Yes, but that wasn't what I was talking about. Docker Desktop for Mac goes to a lot of trouble to hide the fact that there are two different virtual filesystems involved (Linux vs macOS) and two different networking stacks too. That means scripts which run on Docker for Linux and do stuff involving filesystem/network integration between the host and the container will often work without change on Docker Desktop for Mac. In my past experience, open source alternatives don't offer as seamless integration, they don't do as good a job of hiding the fact that there are two different virtual filesystems and networking stacks, so those kinds of scripts are less likely to work.
Don't know your use case that precisely so can't say if it does a "good job" versus just "a job", and it's been a while since I've used Docker Desktop or macos (though about half of our dev team is using Rancher Desktop on macos right now), but as far as I'm aware it's essentially identical.
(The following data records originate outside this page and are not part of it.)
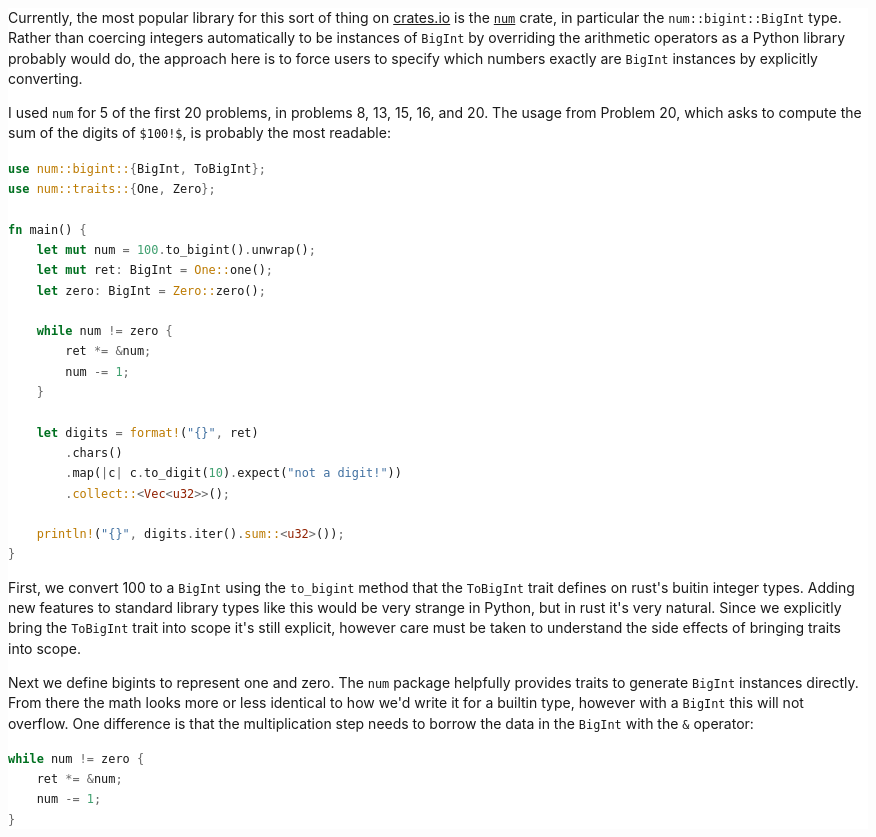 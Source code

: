 Currently, the most popular library for this sort of thing on
[crates.io](https://crates.io) is the [`num`](https://crates.io/crates/num)
crate, in particular the `num::bigint::BigInt` type. Rather than coercing
integers automatically to be instances of `BigInt` by overriding the arithmetic
operators as a Python library probably would do, the approach here is to force
users to specify which numbers exactly are `BigInt` instances by explicitly
converting.

I used `num` for 5 of the first 20 problems, in problems 8, 13, 15, 16,
and 20. The usage from Problem 20, which asks to compute the sum of the digits
of `$100!$`, is probably the most readable:

```rust
use num::bigint::{BigInt, ToBigInt};
use num::traits::{One, Zero};

fn main() {
    let mut num = 100.to_bigint().unwrap();
    let mut ret: BigInt = One::one();
    let zero: BigInt = Zero::zero();

    while num != zero {
        ret *= &num;
        num -= 1;
    }

    let digits = format!("{}", ret)
        .chars()
        .map(|c| c.to_digit(10).expect("not a digit!"))
        .collect::<Vec<u32>>();

    println!("{}", digits.iter().sum::<u32>());
}
```

First, we convert 100 to a `BigInt` using the `to_bigint` method that the
`ToBigInt` trait defines on rust's buitin integer types. Adding new features to
standard library types like this would be very strange in Python, but in rust
it's very natural. Since we explicitly bring the `ToBigInt` trait into scope
it's still explicit, however care must be taken to understand the side effects
of bringing traits into scope.

Next we define bigints to represent one and zero. The `num` package helpfully
provides traits to generate `BigInt` instances directly. From there the math
looks more or less identical to how we'd write it for a builtin type, however
with a `BigInt` this will not overflow. One difference is that the
multiplication step needs to borrow the data in the `BigInt` with the `&`
operator:

```rust
while num != zero {
    ret *= &num;
    num -= 1;
}
```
FS: Rancher mounts your `/Users/$USER` folder in the VM that Docker is running in. It supports virtiofs on macos (not sure if it's used by default though). As far as I can tell, this replicates the default Docker Desktop setup.
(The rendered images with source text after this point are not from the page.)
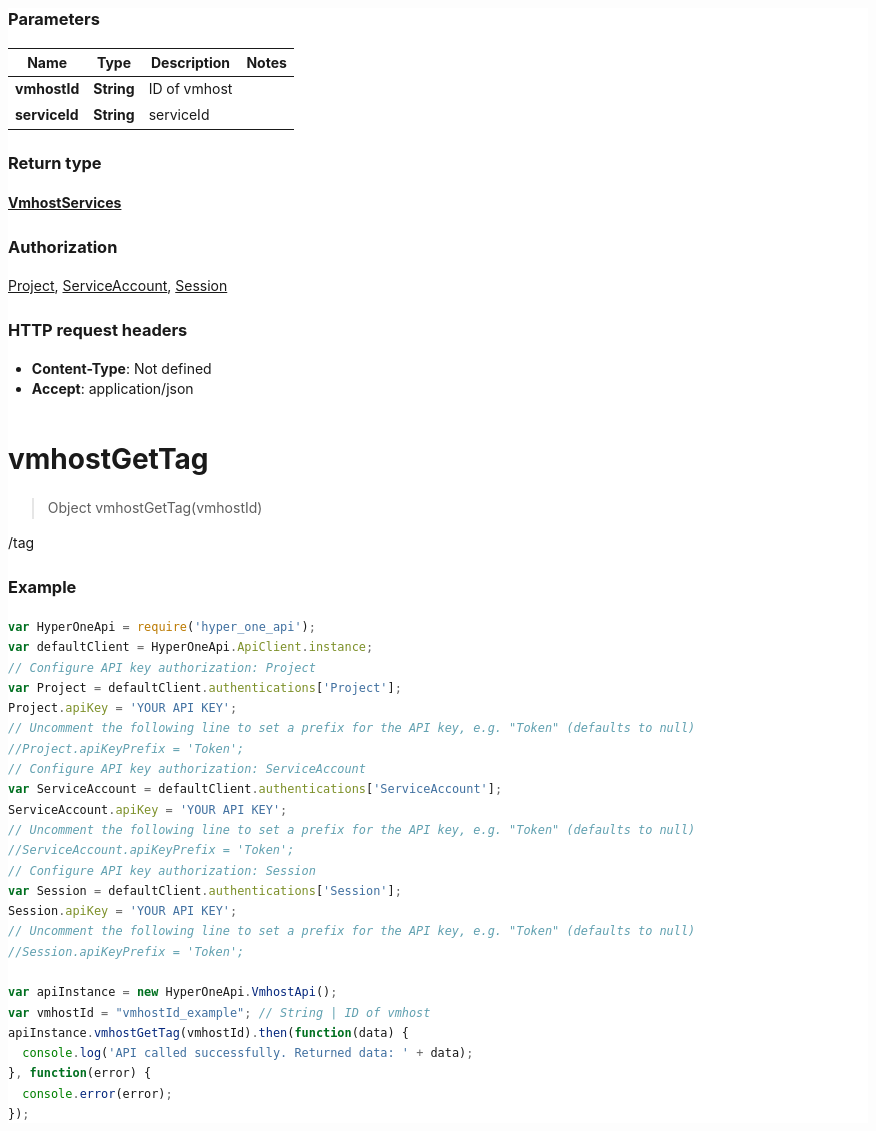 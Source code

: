 ### Parameters

Name | Type | Description  | Notes
------------- | ------------- | ------------- | -------------
 **vmhostId** | **String**| ID of vmhost | 
 **serviceId** | **String**| serviceId | 

### Return type

[**VmhostServices**](VmhostServices.md)

### Authorization

[Project](../README.md#Project), [ServiceAccount](../README.md#ServiceAccount), [Session](../README.md#Session)

### HTTP request headers

 - **Content-Type**: Not defined
 - **Accept**: application/json

<a name="vmhostGetTag"></a>
# **vmhostGetTag**
> Object vmhostGetTag(vmhostId)

/tag

### Example
```javascript
var HyperOneApi = require('hyper_one_api');
var defaultClient = HyperOneApi.ApiClient.instance;
// Configure API key authorization: Project
var Project = defaultClient.authentications['Project'];
Project.apiKey = 'YOUR API KEY';
// Uncomment the following line to set a prefix for the API key, e.g. "Token" (defaults to null)
//Project.apiKeyPrefix = 'Token';
// Configure API key authorization: ServiceAccount
var ServiceAccount = defaultClient.authentications['ServiceAccount'];
ServiceAccount.apiKey = 'YOUR API KEY';
// Uncomment the following line to set a prefix for the API key, e.g. "Token" (defaults to null)
//ServiceAccount.apiKeyPrefix = 'Token';
// Configure API key authorization: Session
var Session = defaultClient.authentications['Session'];
Session.apiKey = 'YOUR API KEY';
// Uncomment the following line to set a prefix for the API key, e.g. "Token" (defaults to null)
//Session.apiKeyPrefix = 'Token';

var apiInstance = new HyperOneApi.VmhostApi();
var vmhostId = "vmhostId_example"; // String | ID of vmhost
apiInstance.vmhostGetTag(vmhostId).then(function(data) {
  console.log('API called successfully. Returned data: ' + data);
}, function(error) {
  console.error(error);
});

```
Networking Container -> Host: Connecting to `host.docker.internal` works as expected. On the host I can listen on a port on my host (`nc -l -p 1234`) and connect from a container (`docker run -it --rm alpine nc host.docker.internal 1234`).
Networking Host -> Container: Exposed ports work as I would expect. I can run a container with an exposed port (`docker run -it --rm -p 1234:1234 alpine nc -l -p 1234`) and connect from my host (`telnet localhost 1234`). I can't connect directly onto the docker network bridge (though I'm not sure if that was ever supported on OSX?).
No skin in the game either way here, just with a bunch of people suggesting buying OrbStack (which is OSX only), figured I'd throw Rancher Desktop out as a potentially viable cross-platform alternative that's also free and OSS.